京王閣競輪|得点1位の選手の位置・得意戦法別の成績と配当
位置得意戦法対象4着以下平均配当1万円以上
先頭捲り1,01926.5%8,824円15.1%
先頭差し57637.7%10,395円20.4%
先頭逃げ1,13920.0%9,359円18.1%
番手・3番手捲り12428.2%5,923円17.4%
番手・3番手差し2,14830.8%8,459円16.8%

ラインの位置が分かった対象レースを集計しています。

京王閣競輪の荒れ方|短直線で差しが多く、S級で配当が広がる

ここまでの数字を並べると、京王閣は「本命がどのレースでも飛ぶ競輪場」ではありません。得点1位の選手の4着以下は27.8%で、同じ短直線グループの28.5%とほぼ同じです。

それでも3連単1万円以上は33.7%、差しの1万円以上は41.3%、S級の1万円以上は41.1%でした。短い直線で差しが多く、差しの払戻が高い。さらにS級では本命の選手が4着以下になる割合も31.9%。京王閣の荒れ方は、この組み合わせにあります。

ただし、差しタイプの得点1位の選手が必ず飛ぶわけではありません。タイプ全体では4着以下32.3%、ライン先頭に限ると37.7%。当日の出走表で差しタイプの本命の選手が先頭を走るのか、番手にいるのかを見ておきたいだけでも、見るべき数字は変わります。

短直線だから前残り、と決めつける必要もありません。京王閣では、実際の1着決まり手と払戻は差し側に大きく寄っています。バンクの印象と実績が違うときこそ、その違いが高配当に結び付いているかを見ておきたい価値があります。

京王閣競輪の出走表で拾いたいポイント

出走表を開いたら、まずS級かどうかを見てみましょう。S級は平均配当24,521円、1万円以上41.1%、得点1位の選手の4着以下31.9%でした。京王閣全体の数字より、荒れやすい方向へ動いています。

次に、得点1位の選手の直近4ヶ月の得意戦法を見てみましょう。差しタイプなら、その選手がライン先頭か番手・3番手かで過去の数字が変わりました。先頭の差しタイプは4着以下37.7%、番手・3番手は30.8%です。
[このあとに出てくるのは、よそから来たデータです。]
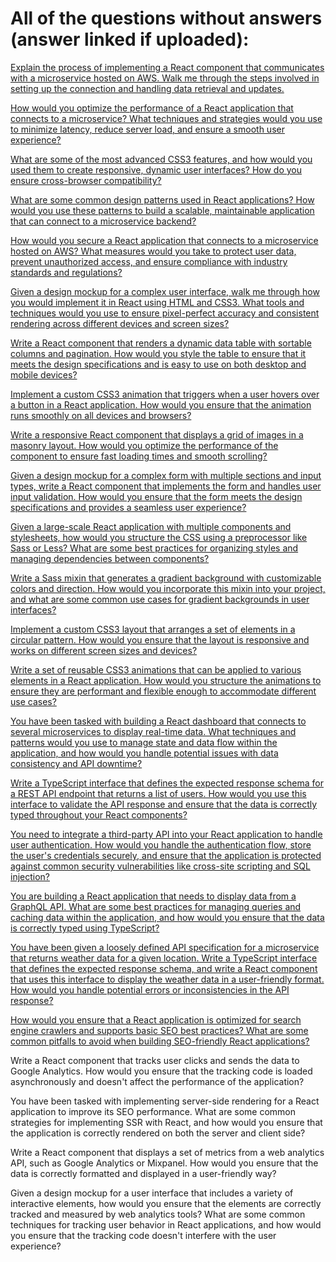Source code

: # All of the questions without answers (answer linked if uploaded):

[Explain the process of implementing a React component that communicates with a microservice hosted on AWS. Walk me through the steps involved in setting up the connection and handling data retrieval and updates.](https://github.com/PeterPCW/GPT-Technical-Interviews/blob/main/React%20Frontend/React%2BMicroservice%20on%20AWS.md)

[How would you optimize the performance of a React application that connects to a microservice? What techniques and strategies would you use to minimize latency, reduce server load, and ensure a smooth user experience?](https://github.com/PeterPCW/GPT-Technical-Interviews/blob/main/React%20Frontend/Optimize%20React.md)

[What are some of the most advanced CSS3 features, and how would you used them to create responsive, dynamic user interfaces? How do you ensure cross-browser compatibility?](https://github.com/PeterPCW/GPT-Technical-Interviews/blob/main/React%20Frontend/Advanced%20CSS3.md)

[What are some common design patterns used in React applications? How would you use these patterns to build a scalable, maintainable application that can connect to a microservice backend?](https://github.com/PeterPCW/GPT-Technical-Interviews/blob/main/React%20Frontend/React%20Design%20Patterns.md)

[How would you secure a React application that connects to a microservice hosted on AWS? What measures would you take to protect user data, prevent unauthorized access, and ensure compliance with industry standards and regulations?](https://github.com/PeterPCW/GPT-Technical-Interviews/blob/main/React%20Frontend/React%20AWS%20Security.md)

[Given a design mockup for a complex user interface, walk me through how you would implement it in React using HTML and CSS3. What tools and techniques would you use to ensure pixel-perfect accuracy and consistent rendering across different devices and screen sizes?](https://github.com/PeterPCW/GPT-Technical-Interviews/blob/main/React%20Frontend/Resizing%20Complex%20UI.md)

[Write a React component that renders a dynamic data table with sortable columns and pagination. How would you style the table to ensure that it meets the design specifications and is easy to use on both desktop and mobile devices?](https://github.com/PeterPCW/GPT-Technical-Interviews/blob/main/React%20Frontend/Dynamic%20Data%20Table.md)

[Implement a custom CSS3 animation that triggers when a user hovers over a button in a React application. How would you ensure that the animation runs smoothly on all devices and browsers?](https://github.com/PeterPCW/GPT-Technical-Interviews/blob/main/React%20Frontend/CSS3%20Hover%20Animation.md)

[Write a responsive React component that displays a grid of images in a masonry layout. How would you optimize the performance of the component to ensure fast loading times and smooth scrolling?](https://github.com/PeterPCW/GPT-Technical-Interviews/blob/main/React%20Frontend/Responsive%20Image%20Grid.md)

[Given a design mockup for a complex form with multiple sections and input types, write a React component that implements the form and handles user input validation. How would you ensure that the form meets the design specifications and provides a seamless user experience?](https://github.com/PeterPCW/GPT-Technical-Interviews/blob/main/React%20Frontend/Form%20Input%20Validation.md)

[Given a large-scale React application with multiple components and stylesheets, how would you structure the CSS using a preprocessor like Sass or Less? What are some best practices for organizing styles and managing dependencies between components?](https://github.com/PeterPCW/GPT-Technical-Interviews/blob/main/React%20Frontend/CSS%20Best%20Practices.md)

[Write a Sass mixin that generates a gradient background with customizable colors and direction. How would you incorporate this mixin into your project, and what are some common use cases for gradient backgrounds in user interfaces?](https://github.com/PeterPCW/GPT-Technical-Interviews/blob/main/React%20Frontend/Sass%20Gradient%20Mixin.md)

[Implement a custom CSS3 layout that arranges a set of elements in a circular pattern. How would you ensure that the layout is responsive and works on different screen sizes and devices?](https://github.com/PeterPCW/GPT-Technical-Interviews/blob/main/React%20Frontend/CSS3%20Circular%20Layout.md)

[Write a set of reusable CSS3 animations that can be applied to various elements in a React application. How would you structure the animations to ensure they are performant and flexible enough to accommodate different use cases?](https://github.com/PeterPCW/GPT-Technical-Interviews/blob/main/React%20Frontend/CSS3%20Reusable%20Animations.md)

[You have been tasked with building a React dashboard that connects to several microservices to display real-time data. What techniques and patterns would you use to manage state and data flow within the application, and how would you handle potential issues with data consistency and API downtime?](https://github.com/PeterPCW/GPT-Technical-Interviews/blob/main/React%20Frontend/Real-Time%20Dashboard%20Architecture.md)

[Write a TypeScript interface that defines the expected response schema for a REST API endpoint that returns a list of users. How would you use this interface to validate the API response and ensure that the data is correctly typed throughout your React components?](https://github.com/PeterPCW/GPT-Technical-Interviews/blob/main/React%20Frontend/TypeScript%20Validation%20Interface.md)

[You need to integrate a third-party API into your React application to handle user authentication. How would you handle the authentication flow, store the user's credentials securely, and ensure that the application is protected against common security vulnerabilities like cross-site scripting and SQL injection?](https://github.com/PeterPCW/GPT-Technical-Interviews/blob/main/React%20Frontend/Third-Party%20Authentication%20Security.md)

[You are building a React application that needs to display data from a GraphQL API. What are some best practices for managing queries and caching data within the application, and how would you ensure that the data is correctly typed using TypeScript?](https://github.com/PeterPCW/GPT-Technical-Interviews/blob/main/React%20Frontend/TypeScript%20GraphQL%20Caching.md)

[You have been given a loosely defined API specification for a microservice that returns weather data for a given location. Write a TypeScript interface that defines the expected response schema, and write a React component that uses this interface to display the weather data in a user-friendly format. How would you handle potential errors or inconsistencies in the API response?](https://github.com/PeterPCW/GPT-Technical-Interviews/blob/main/React%20Frontend/TypeScript%20API%20Interface.md)

[How would you ensure that a React application is optimized for search engine crawlers and supports basic SEO best practices? What are some common pitfalls to avoid when building SEO-friendly React applications?](https://github.com/PeterPCW/GPT-Technical-Interviews/blob/main/React%20Frontend/SEO%20Optimized%20React.md)

Write a React component that tracks user clicks and sends the data to Google Analytics. How would you ensure that the tracking code is loaded asynchronously and doesn't affect the performance of the application?

You have been tasked with implementing server-side rendering for a React application to improve its SEO performance. What are some common strategies for implementing SSR with React, and how would you ensure that the application is correctly rendered on both the server and client side?

Write a React component that displays a set of metrics from a web analytics API, such as Google Analytics or Mixpanel. How would you ensure that the data is correctly formatted and displayed in a user-friendly way?

Given a design mockup for a user interface that includes a variety of interactive elements, how would you ensure that the elements are correctly tracked and measured by web analytics tools? What are some common techniques for tracking user behavior in React applications, and how would you ensure that the tracking code doesn't interfere with the user experience?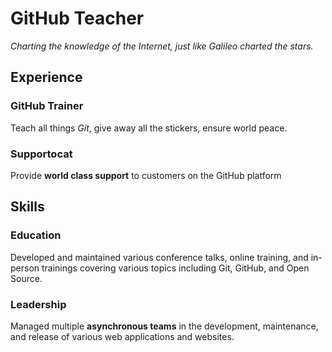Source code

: # GitHub Teacher

_Charting the knowledge of the Internet, just like Galileo charted the stars._

## Experience

### GitHub Trainer

Teach all things *Git*, give away all the stickers, ensure world peace.
<!--
  Note here: Learners -- yup, you found the error!
  Course maintainers -- leave the italics with * instead of _ for the error case.
-->

### Supportocat

Provide __world class support__ to customers on the GitHub platform

## Skills

### Education

Developed and maintained various conference talks, online training, and in-person trainings covering various topics including Git, GitHub, and Open Source.

### Leadership

Managed multiple __asynchronous teams__ in the development, maintenance, and release of various web applications and websites.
最後に、差しで決まりそうなラインかどうかを考えます。差しの平均配当は26,369円、中央値は7,170円、1万円以上は41.3%。ただ、過去と当日の並びが同じとは限りません。近い級班と位置関係がそろったときに、過去の結果を参考にします。

本命4着以下27.8%と同型場平均28.5%の違いは0.7%なので、ほぼ同じです。小さな差を無理に京王閣の特徴と呼ばず、差しの払戻やS級の数字、ライン先頭の差しタイプのように、複数の数字が大きく動いた部分を重く置きます。

数字を使うときの注意

過去の割合は、次のレースの着順や払戻を約束する数字ではありません。直線の長さだけで決まり手の理由を断定せず、当日の級班、車立て、ライン、得点1位の選手の位置を見てください。